Heather Morrison hgmorris at sfu.ca
Tue Aug 21 07:21:48 BST 2012


This post contains two separate issues, my apologies if this is a bit  
confusing.

With respect to derivatives and liability, or more broadly,  
derivatives and responsibility: I do not think that gmail and privacy  
is a relevant analogy.

If you look up the Wikipedia article on pharmacology, you will see  
that the etymology of the word is "poison" in classic Greek; "drug" in  
modern Greek. The field encompasses both pharmacology and toxicology  
for a good reason; the difference between a drug and a poison is a  
dose. A derivative that adds or subtracts a number to a recommended  
dose could easily kill someone. Whether this results in legal action  
or not, it's worth avoiding. I don't know whether scholars in this  
area are comfortable with allowing derivatives or not. If they are  
not, I don't think it is appropriate to require them to allow  
derivatives. This is just one example - there could be many more, in  
medicine alone, where relying on information in a faulty derivative  
could have harmful effects in the real world. I don't know how  
frequently this might happen, or whether this would be a greater or a  
lesser problem than not allowing derivatives.
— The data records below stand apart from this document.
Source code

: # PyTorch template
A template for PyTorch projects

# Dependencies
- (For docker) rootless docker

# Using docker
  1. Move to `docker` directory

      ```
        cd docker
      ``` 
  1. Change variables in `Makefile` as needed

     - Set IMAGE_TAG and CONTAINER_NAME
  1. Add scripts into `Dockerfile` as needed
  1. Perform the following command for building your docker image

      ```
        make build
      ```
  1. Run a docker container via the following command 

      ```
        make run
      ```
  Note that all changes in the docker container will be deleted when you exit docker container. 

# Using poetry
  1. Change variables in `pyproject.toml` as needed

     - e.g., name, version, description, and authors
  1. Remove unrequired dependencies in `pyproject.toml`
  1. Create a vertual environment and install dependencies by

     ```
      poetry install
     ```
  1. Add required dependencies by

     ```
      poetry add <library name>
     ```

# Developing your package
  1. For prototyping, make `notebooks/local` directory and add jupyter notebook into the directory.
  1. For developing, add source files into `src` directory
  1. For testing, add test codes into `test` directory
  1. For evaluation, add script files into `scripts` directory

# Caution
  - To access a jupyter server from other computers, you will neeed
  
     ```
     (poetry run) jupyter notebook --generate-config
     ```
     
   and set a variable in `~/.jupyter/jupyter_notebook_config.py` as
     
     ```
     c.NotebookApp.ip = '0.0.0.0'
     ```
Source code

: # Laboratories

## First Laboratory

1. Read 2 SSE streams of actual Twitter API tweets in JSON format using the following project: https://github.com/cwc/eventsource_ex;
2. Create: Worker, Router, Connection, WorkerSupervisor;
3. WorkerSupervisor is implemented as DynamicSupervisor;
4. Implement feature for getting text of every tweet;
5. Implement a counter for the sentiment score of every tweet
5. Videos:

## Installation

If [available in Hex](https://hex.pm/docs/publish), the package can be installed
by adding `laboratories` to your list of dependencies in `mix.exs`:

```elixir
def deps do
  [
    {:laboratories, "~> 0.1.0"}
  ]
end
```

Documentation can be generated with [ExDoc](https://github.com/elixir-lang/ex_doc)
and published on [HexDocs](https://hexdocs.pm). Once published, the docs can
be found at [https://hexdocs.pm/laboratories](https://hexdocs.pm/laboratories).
My point is that no one  
else knows, either; so if a researcher thinks it is best not to allow  
derivatives, they should be allowed to specify this.

Wikipedia pharmacology article
http://en.wikipedia.org/wiki/Pharmacology

Aside from the potential for harm, there are other valid scholarly  
reasons why researchers might not be keen on derivatives. In some  
areas of humanities and social sciences, changing wording could  
substantially change the meaning of a work. When derivatives are  
combined with attribution, a flawed derivative (in the eyes of the  
original author) could have a negative impact on the author's  
reputation, in a field where reputation is the key to getting and  
keeping a job. If an author is not comfortable with allowing  
derivatives, I don't think that they should be forced to do so.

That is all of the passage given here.